RENFE needs ‘a change of mindset’, Suárez believed, adding that ‘many countries are asking us to help with the development of their railways’, notably in South and Central America.

Recognising the ‘challenge’ of liberalisation at home, he likened opening of the domestic passenger market to competition in 2020 to the opening of Spain’s inaugural high speed line in 1992. ‘We are not afraid of competition. As with the first high speed line, this is our opportunity to push to next level with more quality, more innovation and better internal processes.’

Suárez suggested that RENFE would continue to act as a ‘proving ground for railway innovation’, but said this must have a broader scope than in the past, when innovation often meant testing new rolling stock designs. The company is ‘actively looking for new approaches to the rail mode’, and has joined forces with telecoms group Téléfonica to call tenders for a start-up accelerator with a specific focus on rail applications. He called on the Spanish government to allocate specific grant funding to railway research activity, just as it has in other sectors, and said this should be aimed at the ‘diverse but dispersed’ network of rail supply SMEs.

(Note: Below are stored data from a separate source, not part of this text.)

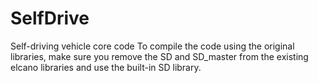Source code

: # SelfDrive
Self-driving vehicle core code
To compile the code using the original libraries, make sure you remove the SD and SD_master from the existing elcano libraries and use the built-in SD library. 
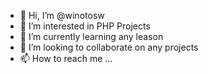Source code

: - 👋 Hi, I’m @winotosw
- 👀 I’m interested in PHP Projects
- 🌱 I’m currently learning any leason
- 💞️ I’m looking to collaborate on any projects
- 📫 How to reach me ...

<!---
winotosw/winotosw is a ✨ special ✨ repository because its `README.md` (this file) appears on your GitHub profile.
You can click the Preview link to take a look at your changes.
--->
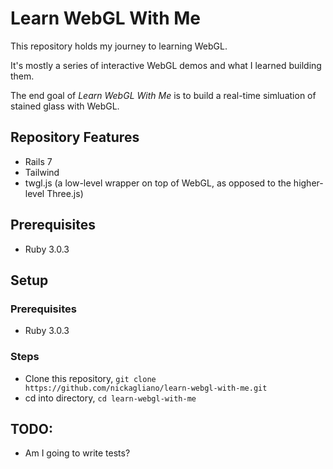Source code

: # Learn WebGL With Me

This repository holds my journey to learning WebGL.

It's mostly a series of interactive WebGL demos and what I learned building them.

The end goal of _Learn WebGL With Me_ is to build a real-time simluation of stained glass with WebGL.

## Repository Features

- Rails 7
- Tailwind
- twgl.js (a low-level wrapper on top of WebGL, as opposed to the higher-level Three.js)

## Prerequisites

- Ruby 3.0.3

## Setup

### Prerequisites

- Ruby 3.0.3

### Steps

- Clone this repository, `git clone https://github.com/nickagliano/learn-webgl-with-me.git`
- cd into directory, `cd learn-webgl-with-me`

## TODO:

- Am I going to write tests?
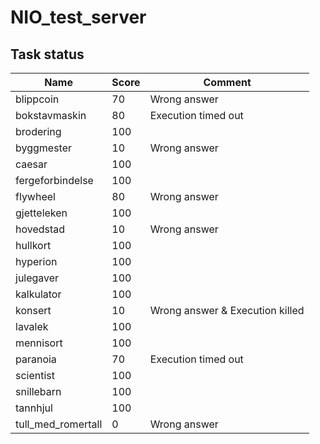 # NIO_test_server
## Task status
| Name | Score | Comment |
|------|-------|---------|
| blippcoin  | 70  | Wrong answer |
| bokstavmaskin | 80 | Execution timed out |
| brodering  | 100 | |
| byggmester | 10  | Wrong answer |
| caesar     | 100 | |
| fergeforbindelse | 100 | |
| flywheel   | 80  | Wrong answer |
| gjetteleken | 100 | |
| hovedstad   | 10  | Wrong answer |
| hullkort    | 100 | |
| hyperion    | 100 | |
| julegaver   | 100 | |
| kalkulator  | 100 | |
| konsert     | 10  | Wrong answer & Execution killed |
| lavalek     | 100 | |
| mennisort   | 100 | |
| paranoia    | 70  | Execution timed out |
| scientist   | 100 | |
| snillebarn  | 100 | |
| tannhjul    | 100 | |
| tull_med_romertall | 0 | Wrong answer |
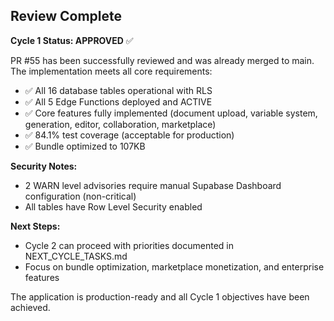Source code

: ## Review Complete

**Cycle 1 Status: APPROVED** ✅

PR #55 has been successfully reviewed and was already merged to main. The implementation meets all core requirements:

- ✅ All 16 database tables operational with RLS
- ✅ All 5 Edge Functions deployed and ACTIVE  
- ✅ Core features fully implemented (document upload, variable system, generation, editor, collaboration, marketplace)
- ✅ 84.1% test coverage (acceptable for production)
- ✅ Bundle optimized to 107KB

**Security Notes:**
- 2 WARN level advisories require manual Supabase Dashboard configuration (non-critical)
- All tables have Row Level Security enabled

**Next Steps:**
- Cycle 2 can proceed with priorities documented in NEXT_CYCLE_TASKS.md
- Focus on bundle optimization, marketplace monetization, and enterprise features

The application is production-ready and all Cycle 1 objectives have been achieved.

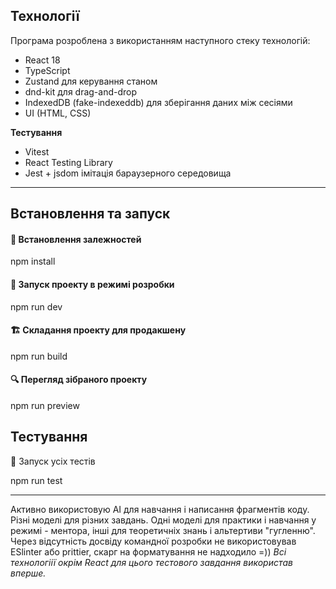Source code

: ## Технології
Програма розроблена з використанням наступного стеку технологій:

- React 18 
- TypeScript
- Zustand для керування станом
- dnd-kit для drag-and-drop
- IndexedDB (fake-indexeddb) для зберігання даних між сесіями
- UI (HTML, CSS)
 
**Тестування**

- Vitest
- React Testing Library
- Jest + jsdom імітація бараузерного середовища
---
## Встановлення та запуск

#### 🔧 Встановлення залежностей

npm install

#### 🚀 Запуск проекту в режимі розробки
npm run dev

#### 🏗 Складання проекту для продакшену
npm run build

#### 🔍 Перегляд зібраного проекту
npm run preview

## Тестування
🧪 Запуск усіх тестів

npm run test


---
Активно використовую AI для навчання і написання фрагментів коду. Різні моделі для різних завдань. Одні моделі для практики і навчання у режимі - ментора, інші для теоретичніх знань і альтертиви "гугленню". 
Через відсутність досвіду командної розробки не використовував ESlinter або prittier, скарг на форматування не надходило =))
*Всі технологіії окрім React для цього тестового завдання використав вперше.*  

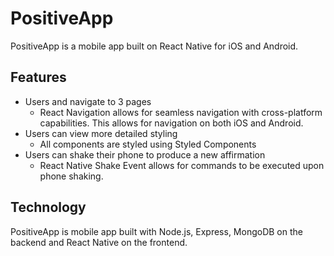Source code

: # PositiveApp

PositiveApp is a mobile app built on React Native for iOS and Android.

## Features

- Users and navigate to 3 pages
  - React Navigation allows for seamless navigation with cross-platform capabilities. This allows for navigation on both iOS and Android.
- Users can view more detailed styling
  - All components are styled using Styled Components
- Users can shake their phone to produce a new affirmation
  - React Native Shake Event allows for commands to be executed upon phone shaking.

## Technology

PositiveApp is mobile app built with Node.js, Express, MongoDB on the backend and React Native on the frontend.
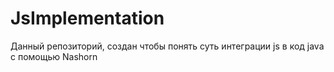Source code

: # JsImplementation

Данный репозиторий, создан чтобы понять суть интеграции js в код java с помощью Nashorn
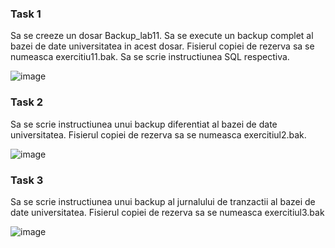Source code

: ### Task 1
Sa se creeze un dosar Backup_lab11. Sa se execute un backup complet al bazei de date universitatea in acest dosar.
Fisierul copiei de rezerva sa se numeasca exercitiu11.bak. Sa se scrie instructiunea SQL respectiva.

![image](https://user-images.githubusercontent.com/43296954/49720750-41c51200-fc69-11e8-8ff6-545a0b0e8aa5.png)


### Task 2
Sa se scrie instructiunea unui backup diferentiat al bazei de date universitatea.
Fisierul copiei de rezerva sa se numeasca exercitiul2.bak.

![image](https://user-images.githubusercontent.com/43296954/49721039-fcedab00-fc69-11e8-93df-92d3c465e641.png)

### Task 3
Sa se scrie instructiunea unui backup al jurnalului de tranzactii al bazei de date universitatea. 
Fisierul copiei de rezerva sa se numeasca exercitiul3.bak

![image](https://user-images.githubusercontent.com/43296954/49721308-9c12a280-fc6a-11e8-9e24-fe38bfa13006.png)

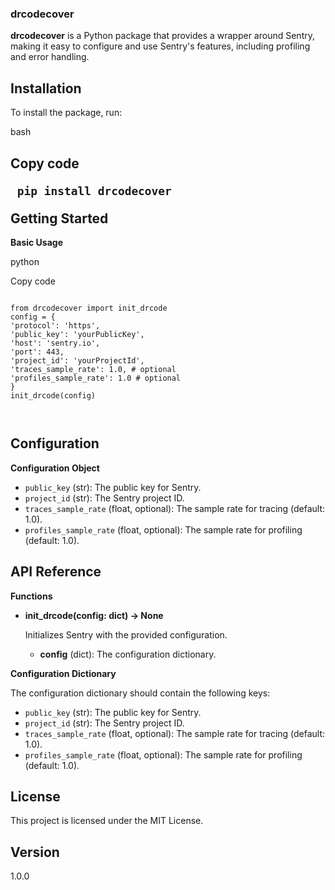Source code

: <h3 id="drcodecover">drcodecover</h3>
<p><strong>drcodecover</strong> is a Python package that provides a wrapper around Sentry, making it easy to configure and use Sentry&#39;s features, including profiling and error handling.</p>
<h2 id="installation">Installation</h2>
<p>To install the package, run:</p>
<p>bash</p>
<h2 id="copy-code--pip-install-drcodecover--getting-started">Copy code
<pre><code class="language-const"> pip install drcodecover
</code></pre>
Getting Started</h2>
<p><strong>Basic Usage</strong></p>
<p>python</p>
<p>Copy code</p>
<pre><code class="language-const"> 
from drcodecover import init_drcode
config = {
'protocol': 'https',
'public_key': 'yourPublicKey',
'host': 'sentry.io',
'port': 443,
'project_id': 'yourProjectId',
'traces_sample_rate': 1.0, # optional
'profiles_sample_rate': 1.0 # optional
}
init_drcode(config)

</code></pre></p>

<h2 id="configuration">Configuration</h2>
<p><strong>Configuration Object</strong></p>
<ul>
<li><code>public_key</code> (str): The public key for Sentry.</li>
<li><code>project_id</code> (str): The Sentry project ID.</li>
<li><code>traces_sample_rate</code> (float, optional): The sample rate for tracing (default: 1.0).</li>
<li><code>profiles_sample_rate</code> (float, optional): The sample rate for profiling (default: 1.0).</li>
</ul>
<h2 id="api-reference">API Reference</h2>
<p><strong>Functions</strong></p>
<ul>
<li><p><strong>init_drcode(config: dict) -&gt; None</strong></p>
<p>Initializes Sentry with the provided configuration.</p>
<ul>
<li><strong>config</strong> (dict): The configuration dictionary.</li>
</ul>
</li>
</ul>
<p><strong>Configuration Dictionary</strong></p>
<p>The configuration dictionary should contain the following keys:</p>
<ul>
<li><code>public_key</code> (str): The public key for Sentry.</li>
<li><code>project_id</code> (str): The Sentry project ID.</li>
<li><code>traces_sample_rate</code> (float, optional): The sample rate for tracing (default: 1.0).</li>
<li><code>profiles_sample_rate</code> (float, optional): The sample rate for profiling (default: 1.0).</li>
</ul>
<h2 id="license">License</h2>
<p>This project is licensed under the MIT License.</p>
<h2 id="version">Version</h2>
<p>1.0.0</p>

Reflecting on the prospect of on-rail competition, he suggested that any new entrant would target routes where ‘people know RENFE earns money’. These included the high speed rail routes linking Madrid with Barcelona, Valencia and Sevilla. But RENFE’s cost base is still too high, he added, suggesting that a low-cost service would be the only way to increase its share of the Madrid - Barcelona transport market beyond the 39% achieved today. ‘Many people are still happy to drive for 6 h because it’s cheap if you avoid the toll motorways. We have to address that.’

More broadly, he emphasised that reducing costs would be ‘good for the travelling public and good for the state, since we are public company’. But it would also ensure that ‘when the competitors arrive, RENFE is not asleep’.